Avverso la sentenza l’I.N.P.S., ente in cui è medio tempore confluito l’I.N.P.D.A.P., ha proposto ricorso per cassazione, affidandosi a due motivi, per le sole questioni attinenti al demansionamento e non quindi rispetto al riconoscimento dello straordinario. Il G. è rimasto intimato.
Ragioni della decisione
1.Con il primo motivo, riguardante la sentenza non definitiva, l’I.N.P.S. lamenta la violazione degli artt. 1362 ss. c.c., anche in relazione al CCNL 1998-2001 e CCIE 1999-2001 e degli artt. 2 e 52 del d.Igs. 165/2001, in relazione ai principi di cui all’art. 111Cost. ed in particolare del comma 7, in una lettura integrata con l’art. 6 CEDU.
Il ricorrente premette che l’attribuzione dell’incarico di posizione organizzativa, già conferito al G., non incide sul livello di inquadramento del dipendente, il quale durante e dopo lo stesso mantiene il livello posseduto precedentemente.
Sostiene quindi che le attività cui il G. era stato adibito dopo la cessazione dell’incarico di posizione organizzativa non determinavano la violazione della normativa collettiva di definizione dell’area C e della posizione C4 di appartenenza del ricorrente, anche sulla base delle risultanze dell’istruttoria svolta.
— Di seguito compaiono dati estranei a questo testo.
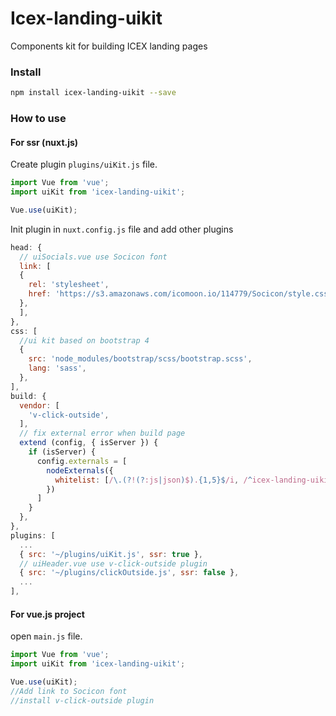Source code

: 
# Icex-landing-uikit

Components kit for building ICEX landing pages

### Install

```bash
npm install icex-landing-uikit --save
```

### How to use
#### For ssr (nuxt.js)
Create plugin `plugins/uiKit.js` file.

```javascript
import Vue from 'vue';
import uiKit from 'icex-landing-uikit';

Vue.use(uiKit);
```
Init plugin in  `nuxt.config.js` file and add other plugins
```javascript
head: {
  // uiSocials.vue use Socicon font
  link: [
  { 
    rel: 'stylesheet', 
    href: 'https://s3.amazonaws.com/icomoon.io/114779/Socicon/style.css?u8vidh',
  },
  ],
},
css: [
  //ui kit based on bootstrap 4
  { 
    src: 'node_modules/bootstrap/scss/bootstrap.scss',
    lang: 'sass',
  },
],
build: {
  vendor: [
    'v-click-outside',
  ],
  // fix external error when build page
  extend (config, { isServer }) {
    if (isServer) {
      config.externals = [
        nodeExternals({
          whitelist: [/\.(?!(?:js|json)$).{1,5}$/i, /^icex-landing-uikit/]
        })
      ]
    }
  },
},
plugins: [
  ...
  { src: '~/plugins/uiKit.js', ssr: true },
  // uiHeader.vue use v-click-outside plugin
  { src: '~/plugins/clickOutside.js', ssr: false },
  ...
],
```

#### For vue.js project
open  `main.js` file.

```javascript
import Vue from 'vue';
import uiKit from 'icex-landing-uikit';

Vue.use(uiKit);
//Add link to Socicon font
//install v-click-outside plugin
```

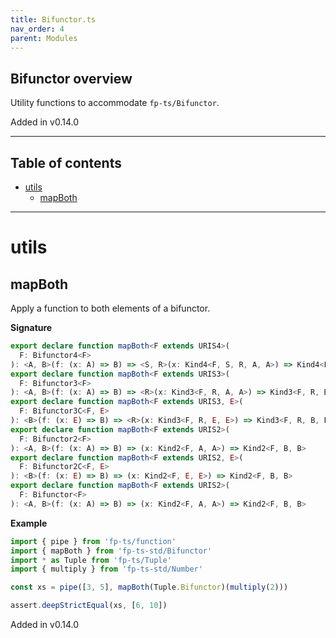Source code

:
 ```yaml
---
title: Bifunctor.ts
nav_order: 4
parent: Modules
---
```


## Bifunctor overview

Utility functions to accommodate `fp-ts/Bifunctor`.

Added in v0.14.0

---

<h2 class="text-delta">Table of contents</h2>

- [utils](#utils)
  - [mapBoth](#mapboth)

---

# utils

## mapBoth

Apply a function to both elements of a bifunctor.

**Signature**

```ts
export declare function mapBoth<F extends URIS4>(
  F: Bifunctor4<F>
): <A, B>(f: (x: A) => B) => <S, R>(x: Kind4<F, S, R, A, A>) => Kind4<F, S, R, B, B>
export declare function mapBoth<F extends URIS3>(
  F: Bifunctor3<F>
): <A, B>(f: (x: A) => B) => <R>(x: Kind3<F, R, A, A>) => Kind3<F, R, B, B>
export declare function mapBoth<F extends URIS3, E>(
  F: Bifunctor3C<F, E>
): <B>(f: (x: E) => B) => <R>(x: Kind3<F, R, E, E>) => Kind3<F, R, B, B>
export declare function mapBoth<F extends URIS2>(
  F: Bifunctor2<F>
): <A, B>(f: (x: A) => B) => (x: Kind2<F, A, A>) => Kind2<F, B, B>
export declare function mapBoth<F extends URIS2, E>(
  F: Bifunctor2C<F, E>
): <B>(f: (x: E) => B) => (x: Kind2<F, E, E>) => Kind2<F, B, B>
export declare function mapBoth<F extends URIS2>(
  F: Bifunctor<F>
): <A, B>(f: (x: A) => B) => (x: Kind2<F, A, A>) => Kind2<F, B, B>
```

**Example**

```ts
import { pipe } from 'fp-ts/function'
import { mapBoth } from 'fp-ts-std/Bifunctor'
import * as Tuple from 'fp-ts/Tuple'
import { multiply } from 'fp-ts-std/Number'

const xs = pipe([3, 5], mapBoth(Tuple.Bifunctor)(multiply(2)))

assert.deepStrictEqual(xs, [6, 10])
```

Added in v0.14.0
2.Il motivo non merita accoglimento.
2.1 Va intanto rilevato che l’oggetto del contendere, almeno per come definito nella sentenza di secondo grado e sul punto non contestato, non riguarda la legittimità della revoca della posizione organizzativa in sé considerata, quanto il comportamento datoriale tenuto dopo tale revoca, in quanto tale da avere comportato una variazione peggiorativa delle attività fatte svolgere al G. rispetto al profilo (C4 del C.C.N.L. enti pubblici economici 1998-2001) di inquadramento.
2.2 La Corte d’Appello di Venezia, nel ricostruire gli esiti istruttori, ha ritenuto che le mansioni successivamente assegnate al G. fossero nettamente inferiori a quelle di inquadramento, sottolineando come esse avessero carattere meramente impiegatizio, da svolgersi alle dipendenze di un responsabile di area di livello inferiore e fossero prive di qualsiasi profilo di responsabilità e quindi in contrasto con la declaratoria contrattuale propria del profilo C4 di appartenenza.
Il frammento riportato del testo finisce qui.